La danseuse et chorégraphe était à l’affiche d’une soirée du Monodrama Festival dans In Memoriam, une pièce vibrante et débridée autour de notre rapport à la mort.
par Marie-Laure Rolland
On pouvait la croire définitivement envolée vers d’autres horizons – la politique avec son mandat de conseillère communale de la ville de Luxembourg, la modération d’émissions pour Arte, des ateliers pour public à besoin spécifique – eh bien elle n’avait pas dit son adieu à la scène ! Avec In Memoriam, on a pu retrouver une Sylvia Camarda en pleine forme physique et créative, une performeuse qui n’a rien perdu de la flamme qui l’anime.
En voyant émerger sa silhouette à la blancheur spectrale dans le cube noir de la Maison pour la Danse, je me suis demandé si cette apparition était une résurrection de l’artiste chorégraphe ou une simple visitation, histoire de mettre les points sur les i face à la jeune génération d’artistes qui fréquentent les murs de cette institution dont elle est désormais membre du Conseil d’administration.
Sa performance souligne à quel point l’essentiel, pour se connecter avec le public, tient dans l’authenticité de la démarche plutôt que dans le respect de certains canons institutionnels. Autrement dit, il importe de rester fidèle à soi-même en résistant au formatage qui peut découler des cases à cocher pour obtenir des subventions.
La danse de Sylvia Carmarda ne ressemble à rien d’autre car elle est étroitement liée à sa personnalité, son physique, ses émotions et ses combats. Derrière son côté un peu fourre-tout, inclassable, se dégage ainsi un fil rouge marqué par la prédilection pour les solos mais aussi l’expressionnisme, une physicalité débridée, le goût de la provocation et de la prise de risque, dans une alternance de pièces qui oscillent entre l’intime – How do They Know that They are the Last Human on Earth (2012), Warrior of Beauty (2012) – et le politique – Absolutely Fabulous (2005), Conscienza di terrore I et II (2009), America du bist so Wunderbar (2009) ou encore le très actuel Ex(s)ilium or Down the Rabbit Hole (2017) sur la tentation totalitaire. Vingt ans après sa première pièce, intitulée Crash (2004), où elle mettait en scène un accident de voiture, son exploration de notre rapport à la mort dans In Memoriam présente une artiste qui a vécu, mûri, pris de la hauteur mais qui garde en elle le côté débridé de ses jeunes années.
Icône pop
La danseuse émerge en blanc dans un puit de lumière (Karl Humbug) qui ouvre la boîte noire du studio comme on éventre un cercueil. On la découvre en jean déchiré, body, veste en strass. Sa silhouette, figée face au public, s’anime sous le flux de la musique électronique dans des gestes mécaniques, marionnettiques, ponctués de cris contenus bouche grande ouverte. A mi-chemin de la figure du danseur de butoh et de l’icône pop, elle nous ouvre les portes d’un voyage intérieur dans les entrailles du deuil, au seuil du néant ou de la rédemption qui nous attend au bout de la route.

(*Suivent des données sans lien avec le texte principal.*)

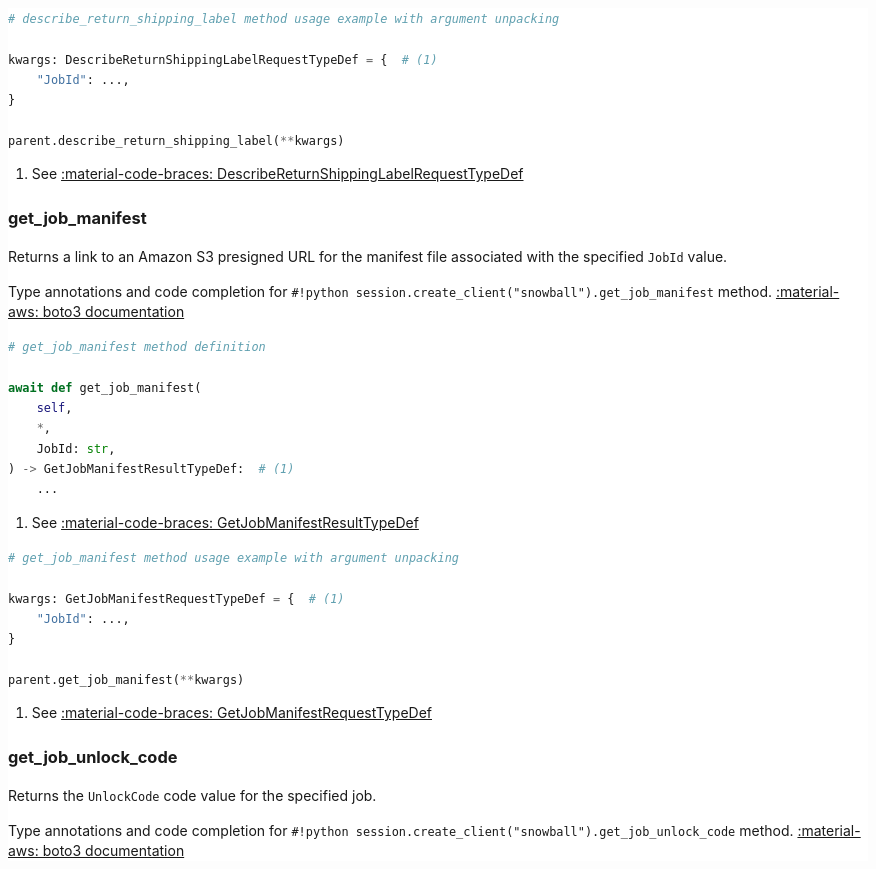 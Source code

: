 
```python
# describe_return_shipping_label method usage example with argument unpacking

kwargs: DescribeReturnShippingLabelRequestTypeDef = {  # (1)
    "JobId": ...,
}

parent.describe_return_shipping_label(**kwargs)
```

1. See [:material-code-braces: DescribeReturnShippingLabelRequestTypeDef](./type_defs.md#describereturnshippinglabelrequesttypedef)

### get\_job\_manifest

Returns a link to an Amazon S3 presigned URL for the manifest file associated
with the specified <code>JobId</code> value.

Type annotations and code completion for `#!python session.create_client("snowball").get_job_manifest` method.
[:material-aws: boto3 documentation](https://boto3.amazonaws.com/v1/documentation/api/latest/reference/services/snowball/client/get_job_manifest.html)

```python
# get_job_manifest method definition

await def get_job_manifest(
    self,
    *,
    JobId: str,
) -> GetJobManifestResultTypeDef:  # (1)
    ...
```

1. See [:material-code-braces: GetJobManifestResultTypeDef](./type_defs.md#getjobmanifestresulttypedef)


```python
# get_job_manifest method usage example with argument unpacking

kwargs: GetJobManifestRequestTypeDef = {  # (1)
    "JobId": ...,
}

parent.get_job_manifest(**kwargs)
```

1. See [:material-code-braces: GetJobManifestRequestTypeDef](./type_defs.md#getjobmanifestrequesttypedef)

### get\_job\_unlock\_code

Returns the <code>UnlockCode</code> code value for the specified job.

Type annotations and code completion for `#!python session.create_client("snowball").get_job_unlock_code` method.
[:material-aws: boto3 documentation](https://boto3.amazonaws.com/v1/documentation/api/latest/reference/services/snowball/client/get_job_unlock_code.html)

C’est un chemin plein de surprises, non balisé, qui peut donner le tournis. On navigue dans le registre de l’abstraction avant de voir évoquer des histoires de maladie, de vieillesse, de suicide. Puis on part dans une dimension onirique où se réinventent des rituels nécessaires pour soigner sa douleur et se réconcilier avec sa condition de mortel.
En regardant cette pièce, j’ai eu l’impression de voir une équilibriste sur le fil de l’abîme. Il ne faudrait pas grand-chose pour qu’elle s’y précipite et pourtant elle parvient à le garder à distance, entraînant avec elle le public non seulement comme témoin, mais aussi comme garde-fou.